**Exercise aim**
Which lines below contain "mean"? Pull them out.

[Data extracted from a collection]
******

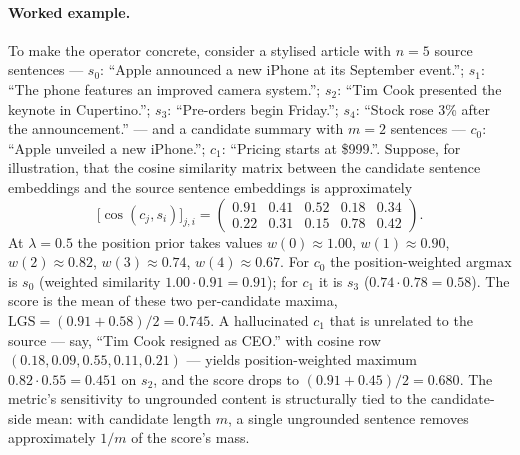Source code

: \documentclass[journal]{IEEEtran}
\begin{document}
\paragraph{Worked example.}
To make the operator concrete, consider a stylised article with
$n{=}5$ source sentences --- $s_0$: ``Apple announced a new
iPhone at its September event.''; $s_1$: ``The phone features an
improved camera system.''; $s_2$: ``Tim Cook presented the
keynote in Cupertino.''; $s_3$: ``Pre-orders begin Friday.'';
$s_4$: ``Stock rose 3\% after the announcement.'' --- and a
candidate summary with $m{=}2$ sentences --- $c_0$: ``Apple
unveiled a new iPhone.''; $c_1$: ``Pricing starts at \$999.''.
Suppose, for illustration, that the cosine similarity matrix
between the candidate sentence embeddings and the source
sentence embeddings is approximately
\[
\bigl[\cos(c_j, s_i)\bigr]_{j,i} =
\begin{pmatrix}
0.91 & 0.41 & 0.52 & 0.18 & 0.34 \\
0.22 & 0.31 & 0.15 & 0.78 & 0.42
\end{pmatrix}.
\]
At $\lambda{=}0.5$ the position prior takes values
$w(0){\approx}1.00$, $w(1){\approx}0.90$, $w(2){\approx}0.82$,
$w(3){\approx}0.74$, $w(4){\approx}0.67$. For $c_0$ the
position-weighted argmax is $s_0$ (weighted similarity
$1.00{\cdot}0.91{=}0.91$); for $c_1$ it is $s_3$
($0.74{\cdot}0.78{=}0.58$). The score is the mean of these
two per-candidate maxima, $\mathrm{LGS}{=}(0.91{+}0.58)/2{=}0.745$.
A hallucinated $c_1$ that is unrelated to the source --- say,
``Tim Cook resigned as CEO.'' with cosine row
$(0.18, 0.09, 0.55, 0.11, 0.21)$ --- yields position-weighted
maximum $0.82{\cdot}0.55{=}0.451$ on $s_2$, and the score drops
to $(0.91{+}0.45)/2{=}0.680$. The metric's sensitivity to
ungrounded content is structurally tied to the candidate-side
mean: with candidate length $m$, a single ungrounded sentence
removes approximately $1/m$ of the score's mass.
\end{document}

******

**Answer space**
($0.74{\cdot}0.78{=}0.58$). The score is the mean of these
mean: with candidate length $m$, a single ungrounded sentence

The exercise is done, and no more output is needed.